University of St. Mary of the Lake, Mundelein Seminary
Mundelein Seminary has been engaging the AAAS DoSER project to support our Faith-Science Integration Initiative, a comprehensive revision of our four-year priestly formation program. The driving philosophy of the revision is to ensure that basic facility with scientific knowledge and the ability to discuss it becomes an integral component of our priestly formation program; not only to advance the personal education of the priest-candidate, but also to develop his capacity to accurately and effectively communicate the distinctions between faith and science in his ministry.

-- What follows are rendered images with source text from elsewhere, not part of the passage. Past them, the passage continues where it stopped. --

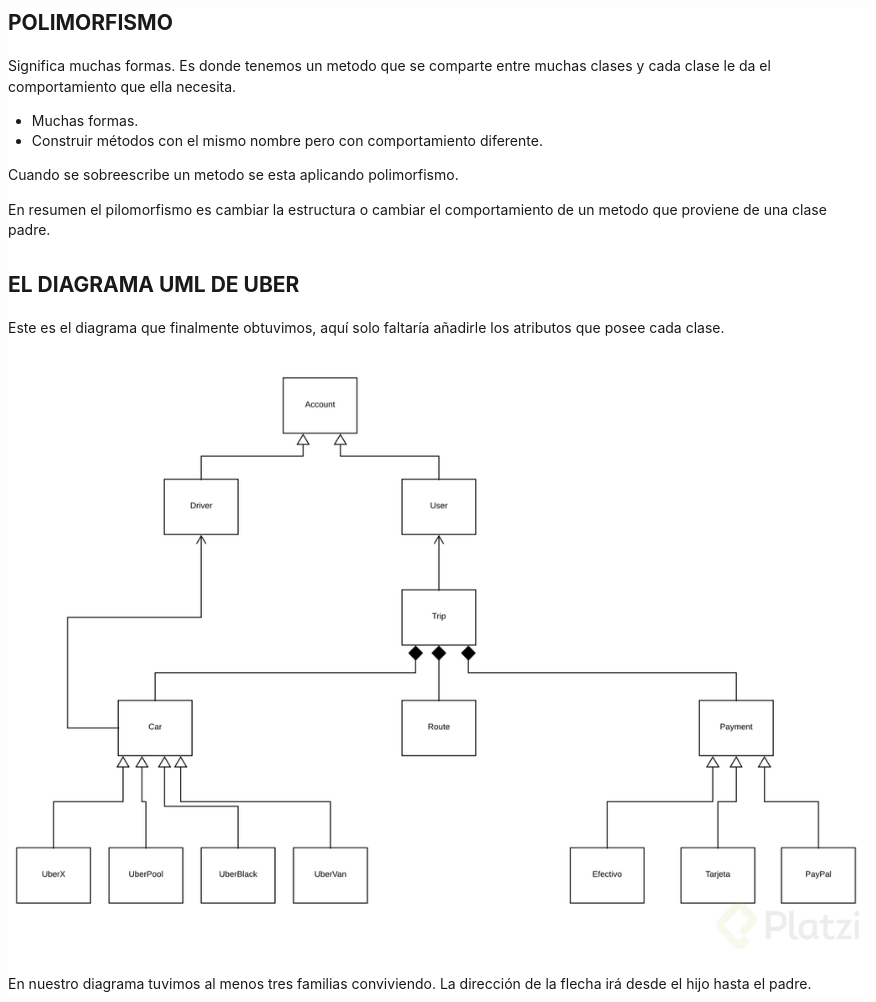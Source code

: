 ## POLIMORFISMO

Significa muchas formas. Es donde tenemos un metodo que se comparte entre muchas clases y cada clase le da el comportamiento que ella necesita.

* Muchas formas.
* Construir métodos con el mismo nombre pero con comportamiento diferente.

Cuando se sobreescribe un metodo se esta aplicando polimorfismo.

En resumen el pilomorfismo es cambiar la estructura o cambiar el comportamiento de un metodo que proviene de una clase padre.

## EL DIAGRAMA UML DE UBER

Este es el diagrama que finalmente obtuvimos, aquí solo faltaría añadirle los atributos que posee cada clase.

![Diagrama Uber](img/DiegramaUber.jpg)

En nuestro diagrama tuvimos al menos tres familias conviviendo. La dirección de la flecha irá desde el hijo hasta el padre.
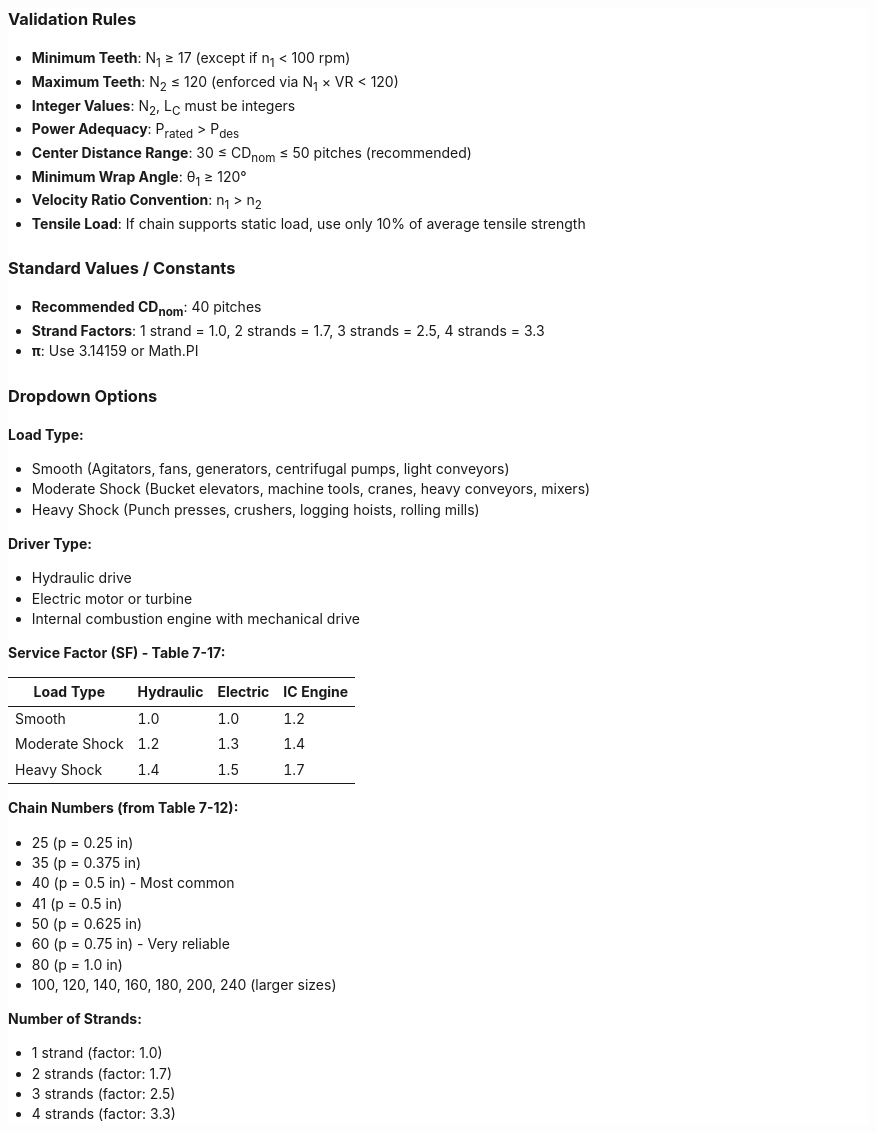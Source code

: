 ### Validation Rules
- **Minimum Teeth**: N<sub>1</sub> ≥ 17 (except if n<sub>1</sub> < 100 rpm)
- **Maximum Teeth**: N<sub>2</sub> ≤ 120 (enforced via N<sub>1</sub> × VR < 120)
- **Integer Values**: N<sub>2</sub>, L<sub>C</sub> must be integers
- **Power Adequacy**: P<sub>rated</sub> > P<sub>des</sub>
- **Center Distance Range**: 30 ≤ CD<sub>nom</sub> ≤ 50 pitches (recommended)
- **Minimum Wrap Angle**: θ<sub>1</sub> ≥ 120°
- **Velocity Ratio Convention**: n<sub>1</sub> > n<sub>2</sub>
- **Tensile Load**: If chain supports static load, use only 10% of average tensile strength

### Standard Values / Constants
- **Recommended CD<sub>nom</sub>**: 40 pitches
- **Strand Factors**: 1 strand = 1.0, 2 strands = 1.7, 3 strands = 2.5, 4 strands = 3.3
- **π**: Use 3.14159 or Math.PI

### Dropdown Options

**Load Type:**
- Smooth (Agitators, fans, generators, centrifugal pumps, light conveyors)
- Moderate Shock (Bucket elevators, machine tools, cranes, heavy conveyors, mixers)
- Heavy Shock (Punch presses, crushers, logging hoists, rolling mills)

**Driver Type:**
- Hydraulic drive
- Electric motor or turbine
- Internal combustion engine with mechanical drive

**Service Factor (SF) - Table 7-17:**

| Load Type | Hydraulic | Electric | IC Engine |
|-----------|-----------|----------|-----------|
| Smooth | 1.0 | 1.0 | 1.2 |
| Moderate Shock | 1.2 | 1.3 | 1.4 |
| Heavy Shock | 1.4 | 1.5 | 1.7 |

**Chain Numbers (from Table 7-12):**
- 25 (p = 0.25 in)
- 35 (p = 0.375 in)
- 40 (p = 0.5 in) - Most common
- 41 (p = 0.5 in)
- 50 (p = 0.625 in)
- 60 (p = 0.75 in) - Very reliable
- 80 (p = 1.0 in)
- 100, 120, 140, 160, 180, 200, 240 (larger sizes)

**Number of Strands:**
- 1 strand (factor: 1.0)
- 2 strands (factor: 1.7)
- 3 strands (factor: 2.5)
- 4 strands (factor: 3.3)
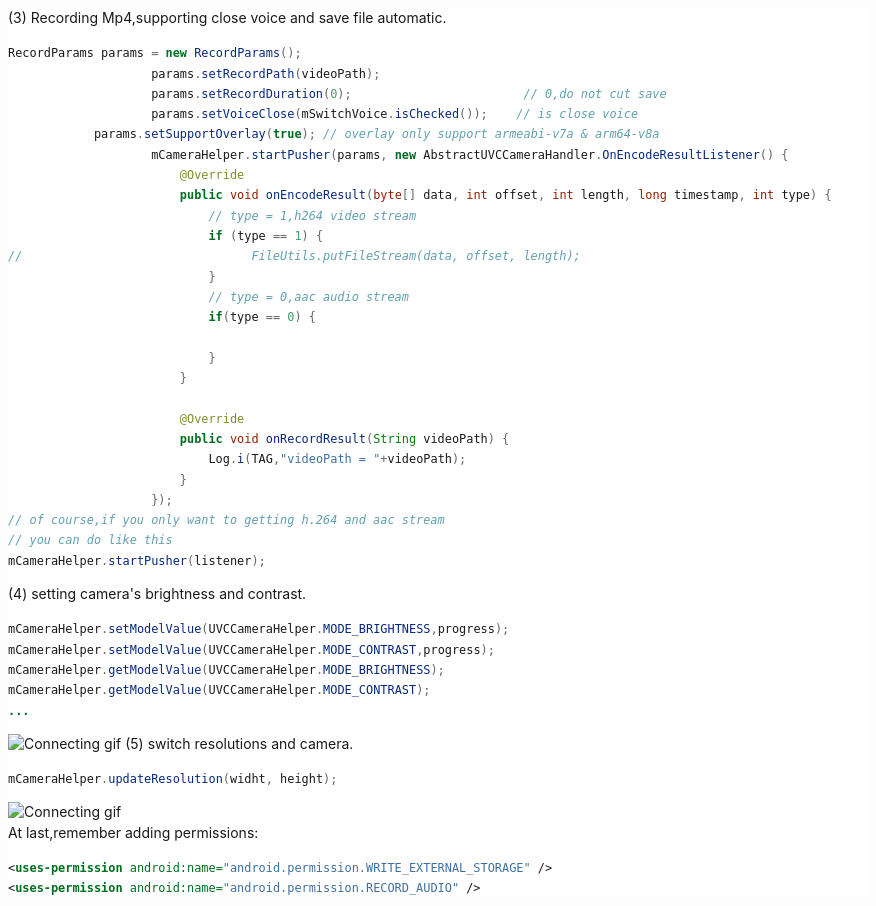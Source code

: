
 ```java
```
(3) Recording Mp4,supporting close voice and save file automatic.
```java
RecordParams params = new RecordParams();
                    params.setRecordPath(videoPath);
                    params.setRecordDuration(0);                        // 0,do not cut save
                    params.setVoiceClose(mSwitchVoice.isChecked());    // is close voice
		    params.setSupportOverlay(true); // overlay only support armeabi-v7a & arm64-v8a
                    mCameraHelper.startPusher(params, new AbstractUVCCameraHandler.OnEncodeResultListener() {
                        @Override
                        public void onEncodeResult(byte[] data, int offset, int length, long timestamp, int type) {
                            // type = 1,h264 video stream
                            if (type == 1) {
//                                FileUtils.putFileStream(data, offset, length);
                            }
                            // type = 0,aac audio stream
                            if(type == 0) {

                            }
                        }

                        @Override
                        public void onRecordResult(String videoPath) {
                            Log.i(TAG,"videoPath = "+videoPath);
                        }
                    });  
// of course,if you only want to getting h.264 and aac stream
// you can do like this
mCameraHelper.startPusher(listener);
```
(4) setting camera's brightness and contrast.  
```java
mCameraHelper.setModelValue(UVCCameraHelper.MODE_BRIGHTNESS,progress);
mCameraHelper.setModelValue(UVCCameraHelper.MODE_CONTRAST,progress);
mCameraHelper.getModelValue(UVCCameraHelper.MODE_BRIGHTNESS);
mCameraHelper.getModelValue(UVCCameraHelper.MODE_CONTRAST);
...
```
![Connecting gif](https://github.com/jiangdongguo/AndroidUSBCamera/blob/master/gifs/brightness.gif)
(5) switch resolutions and camera.  
```java
mCameraHelper.updateResolution(widht, height);
```
![Connecting gif](https://github.com/jiangdongguo/AndroidUSBCamera/blob/master/gifs/2.1.0.gif)  
At last,remember adding permissions:  
```xml
<uses-permission android:name="android.permission.WRITE_EXTERNAL_STORAGE" />
<uses-permission android:name="android.permission.RECORD_AUDIO" />  
```     
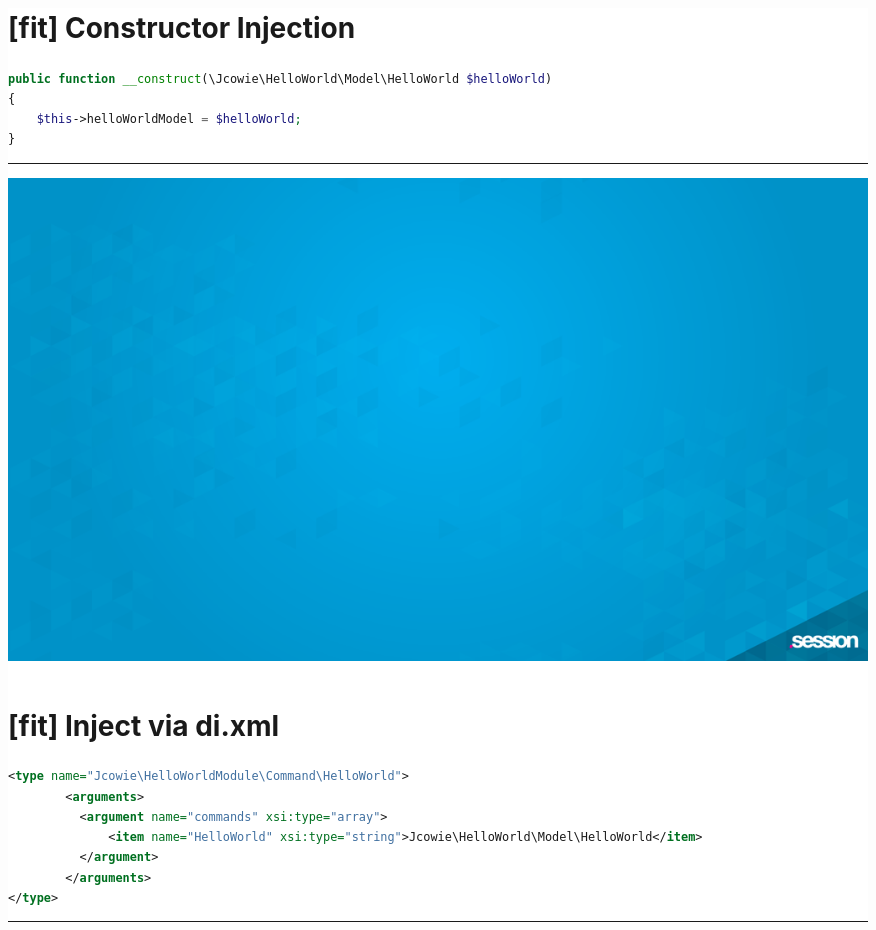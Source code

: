 # [fit] Constructor Injection

```php
public function __construct(\Jcowie\HelloWorld\Model\HelloWorld $helloWorld)
{
    $this->helloWorldModel = $helloWorld;
}
```

---

![](images/AS-blue-bg.png)
# [fit] Inject via di.xml

```xml
<type name="Jcowie\HelloWorldModule\Command\HelloWorld">
        <arguments>
          <argument name="commands" xsi:type="array">
              <item name="HelloWorld" xsi:type="string">Jcowie\HelloWorld\Model\HelloWorld</item>
          </argument>
        </arguments>
</type>
```

---


[^1]: http://www.slideshare.net/fabpot/decouple-your-code-for-reusability-ipc-2008#
[^1]: https://en.wikipedia.org/wiki/Loose_coupling
[^⌘]: Cut: Command ⌘ - x, Copy: Command ⌘ - c, Paste: Command ⌘ - v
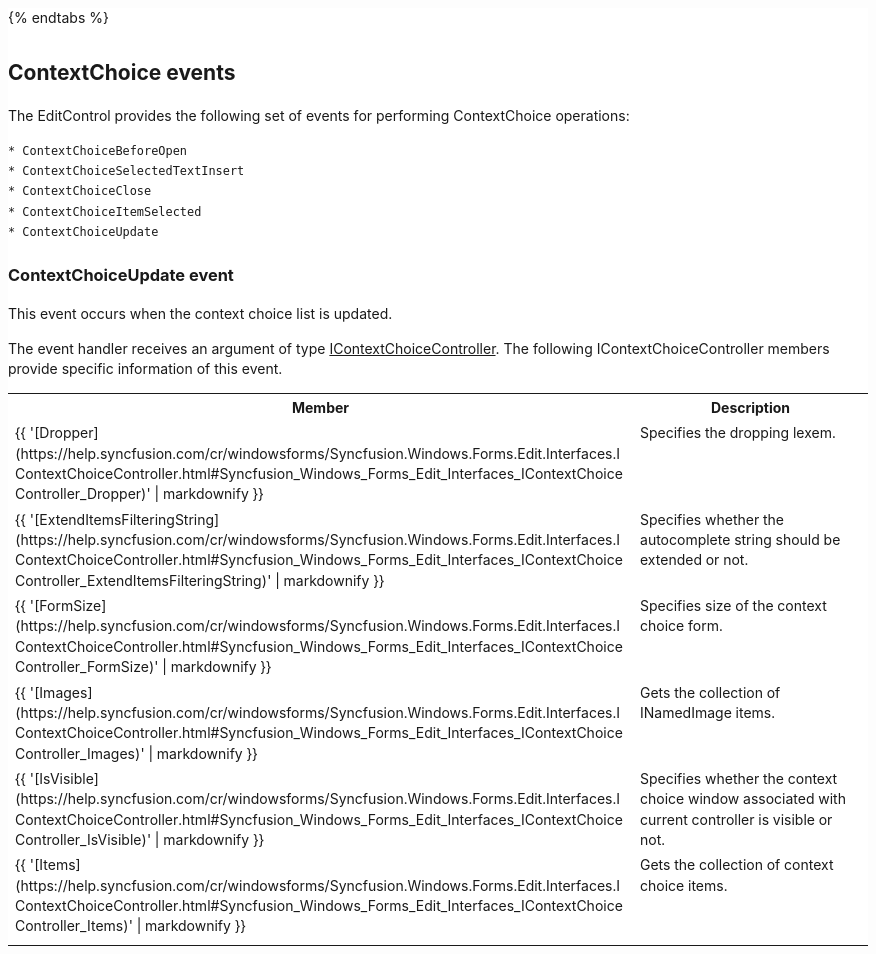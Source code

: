{% endtabs %}

## ContextChoice events

The EditControl provides the following set of events for performing ContextChoice operations:

    * ContextChoiceBeforeOpen
    * ContextChoiceSelectedTextInsert
    * ContextChoiceClose
    * ContextChoiceItemSelected
    * ContextChoiceUpdate

### ContextChoiceUpdate event

This event occurs when the context choice list is updated.

The event handler receives an argument of type [IContextChoiceController](https://help.syncfusion.com/cr/windowsforms/Syncfusion.Windows.Forms.Edit.Interfaces.IContextChoiceController.html). The following IContextChoiceController members provide specific information of this event.

<table>
<tr>
<th>
Member</th><th>
Description</th></tr>
<tr>
<td>
{{ '[Dropper](https://help.syncfusion.com/cr/windowsforms/Syncfusion.Windows.Forms.Edit.Interfaces.IContextChoiceController.html#Syncfusion_Windows_Forms_Edit_Interfaces_IContextChoiceController_Dropper)' | markdownify }}</td><td>
Specifies the dropping lexem.</td></tr>
<tr>
<td>
{{ '[ExtendItemsFilteringString](https://help.syncfusion.com/cr/windowsforms/Syncfusion.Windows.Forms.Edit.Interfaces.IContextChoiceController.html#Syncfusion_Windows_Forms_Edit_Interfaces_IContextChoiceController_ExtendItemsFilteringString)' | markdownify }}</td><td>
Specifies whether the autocomplete string should be extended or not.</td></tr>
<tr>
<td>
{{ '[FormSize](https://help.syncfusion.com/cr/windowsforms/Syncfusion.Windows.Forms.Edit.Interfaces.IContextChoiceController.html#Syncfusion_Windows_Forms_Edit_Interfaces_IContextChoiceController_FormSize)' | markdownify }}</td><td>
Specifies size of the context choice form.</td></tr>
<tr>
<td>
{{ '[Images](https://help.syncfusion.com/cr/windowsforms/Syncfusion.Windows.Forms.Edit.Interfaces.IContextChoiceController.html#Syncfusion_Windows_Forms_Edit_Interfaces_IContextChoiceController_Images)' | markdownify }}</td><td>
Gets the collection of INamedImage items.</td></tr>
<tr>
<td>
{{ '[IsVisible](https://help.syncfusion.com/cr/windowsforms/Syncfusion.Windows.Forms.Edit.Interfaces.IContextChoiceController.html#Syncfusion_Windows_Forms_Edit_Interfaces_IContextChoiceController_IsVisible)' | markdownify }}</td><td>
Specifies whether the context choice window associated with current controller is visible or not.</td></tr>
<tr>
<td>
{{ '[Items](https://help.syncfusion.com/cr/windowsforms/Syncfusion.Windows.Forms.Edit.Interfaces.IContextChoiceController.html#Syncfusion_Windows_Forms_Edit_Interfaces_IContextChoiceController_Items)' | markdownify }}</td><td>
Gets the collection of context choice items.</td></tr>
<tr>
<td>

One focal point for the Initiative is our Fundamental Theology course, required of every first-year theology student. The class integrates science by exploring the question of how the human brain is constituted such that it can process the singular information which would be conveyed via an act of revelation. The traditional Catholic understanding of revelation is thus supplemented by the introduction of basic neuroscience (how the mind receives and processes information). By better understanding the neurological underpinnings of how the human person receives and processes data, the priest is poised to more intelligently discuss such concepts as religious thought and experience, which are foundational to all topics in the discipline of his theological studies and pastoral ministry.
A second arena in which we are implementing the Faith-Science Initiative is within the “School of the Good Shepherd”. The School, required of all second-year theology students, is designed to help prepare them for public ministry as they begin transitioning from a more classroom-focused pedagogy to greater engagement with parishioners in actual parish settings. We are integrating science into the School by the inclusion of a module focusing on the rudiments of key concentrations in the physical, biological, and information sciences. As part of their parish ministries, students are asked to design a project in which they engage parishioners in a dialogue about science and faith.
Finally, we are actively planning to host “Science at the Seminary,” a campus-wide event in March, open to the general public, exploring the question: “What Makes Us Human?” Our keynote speaker is anthropologist Dr. Robert O’Malley who will discuss insights gleaned from current research regarding the defining characteristics of Homo Sapiens (and whether such characteristics even exist).